I came across this question today and thought it could use some addressing.

“How is it possible to live a 24/7 lifestyle? You can’t submit 24 hours a day, it just isn’t possible.”

So many people get tunnel visioned when learning about D/s. There is so much information and not one right answer but many. I’ve not met a single person who can dominate or submit 24 hours a day, 7 days a week. Life happens and people change.

The bigger question is what does living D/s 24/7 mean to you? That is what truly matters.

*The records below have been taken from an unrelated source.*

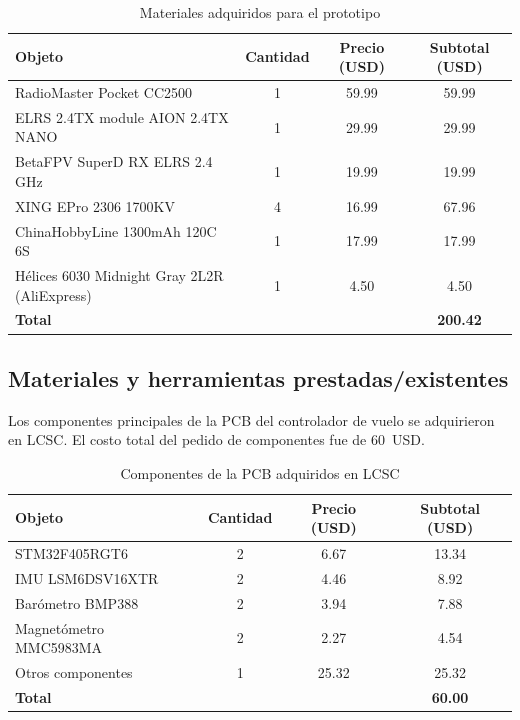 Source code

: \documentclass[12pt, letterpaper]{report}
\begin{document}
\begin{table}[htbp]
\centering
\caption{Materiales adquiridos para el prototipo}
\label{tab:materiales_comprados}
\renewcommand{\arraystretch}{1.3}
\setlength{\tabcolsep}{8pt}
\begin{tabularx}{\textwidth}{@{}Xccc@{}}
\toprule
\rowcolor{gray!20}
\textbf{Objeto} & \textbf{Cantidad} & \textbf{Precio (USD)} & \textbf{Subtotal (USD)} \\
\midrule
RadioMaster Pocket CC2500 & 1 & 59.99 & 59.99 \\
ELRS 2.4TX module AION 2.4TX NANO & 1 & 29.99 & 29.99 \\
BetaFPV SuperD RX ELRS 2.4\,GHz & 1 & 19.99 & 19.99 \\
XING EPro 2306 1700KV & 4 & 16.99 & 67.96 \\
ChinaHobbyLine 1300mAh 120C 6S & 1 & 17.99 & 17.99 \\
Hélices 6030 Midnight Gray 2L2R (AliExpress) & 1 & 4.50 & 4.50 \\
\midrule
\textbf{Total} & & & \textbf{200.42} \\
\bottomrule
\end{tabularx}
\end{table}

\subsection{Materiales y herramientas prestadas/existentes}

Los componentes principales de la PCB del controlador de vuelo se adquirieron en LCSC. El costo total del pedido de componentes fue de 60~USD.

\begin{table}[htbp]
\centering
\caption{Componentes de la PCB adquiridos en LCSC}
\label{tab:componentes_pcb}
\renewcommand{\arraystretch}{1.3}
\setlength{\tabcolsep}{8pt}
\begin{tabularx}{\textwidth}{@{}Xccc@{}}
\toprule
\rowcolor{gray!20}
\textbf{Objeto} & \textbf{Cantidad} & \textbf{Precio (USD)} & \textbf{Subtotal (USD)} \\
\midrule
STM32F405RGT6 & 2 & 6.67 & 13.34 \\
IMU LSM6DSV16XTR & 2 & 4.46 & 8.92 \\
Barómetro BMP388 & 2 & 3.94 & 7.88 \\
Magnetómetro MMC5983MA & 2 & 2.27 & 4.54 \\
Otros componentes & 1 & 25.32 & 25.32 \\
\midrule
\textbf{Total} & & & \textbf{60.00} \\
\bottomrule
\end{tabularx}
\end{table}
\end{document}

Pet and I don’t live together, so much of our relationship is via phone and other means. Do I want him to? Hell yes, but we take what we can for now. We have set protocols and rules. When those rules get broken we address it and remedy it. The kink aspect of our relationship is really a very small part. What matters to us is how we interact and communicate with each other. That is how we live 24/7. I don’t want him on his knees all day, every day . I just want him to think of how I would respond to something if I’m not there. For the most part he does. He has the occasional “oops I forgot” moments, but he does circle back to us and addresses it with me.

This is how we live our dynamic. It works for us and when life gets a little chaotic we adjust. Our happiness is 24/7.

7 thoughts on “How we live D/s 24/7

  1. Thank you for sharing, J. Lynn.

    For me, 24/7 exists in the mind. It is a state of being where I never stop thinking of her as the Domme and of myself as her sub. Life will always call on us to be our various selves, but we can keep the spirit alive.

    As for a different perspective on it, I feel lucky that early on when I was first doing research many years ago that I read the phrase, “24/7 doesn’t mean D/s all the time, it means D/s at any time.” That always sort of stuck with me and I pass it on frequently to others when the 24/7 idea comes up.

    Take care.

    Liked by 2 people

    1. Thank you Fur!
      I have to say I’m in love with that phrase…it’s just, perfect!
      You are most certainly correct, D/s is about 90% mental and 10% physical. Sometimes even more skewed. If you aren’t in the right headspace things said can be taken out of context and become hurtful. An impact play session can become truly painful and even damaging.
      Pet tells me all the time that he is thinking of me, of us. It’s reassuring as I’m always thinking of him. Even in our bleakest moments we have our love for another and we keep moving forward.

      Liked by 1 person

      1. Thank you, J. Lynn. It is quite a good one. The term 24/7 is daunting to many people and I find that description of it helps to take the edge off.

        Submissive mental space is a cherished place for me. It sounds like it is for him as well.

        Take care.

        Like

    1. You are absolutely correct! Rules can be broken and mended, a person’s well-being is not as easily fixed. I’ve never condoned “breaking a sub”. If a dominant feels it is necessary then maybe they aren’t in the right relationship.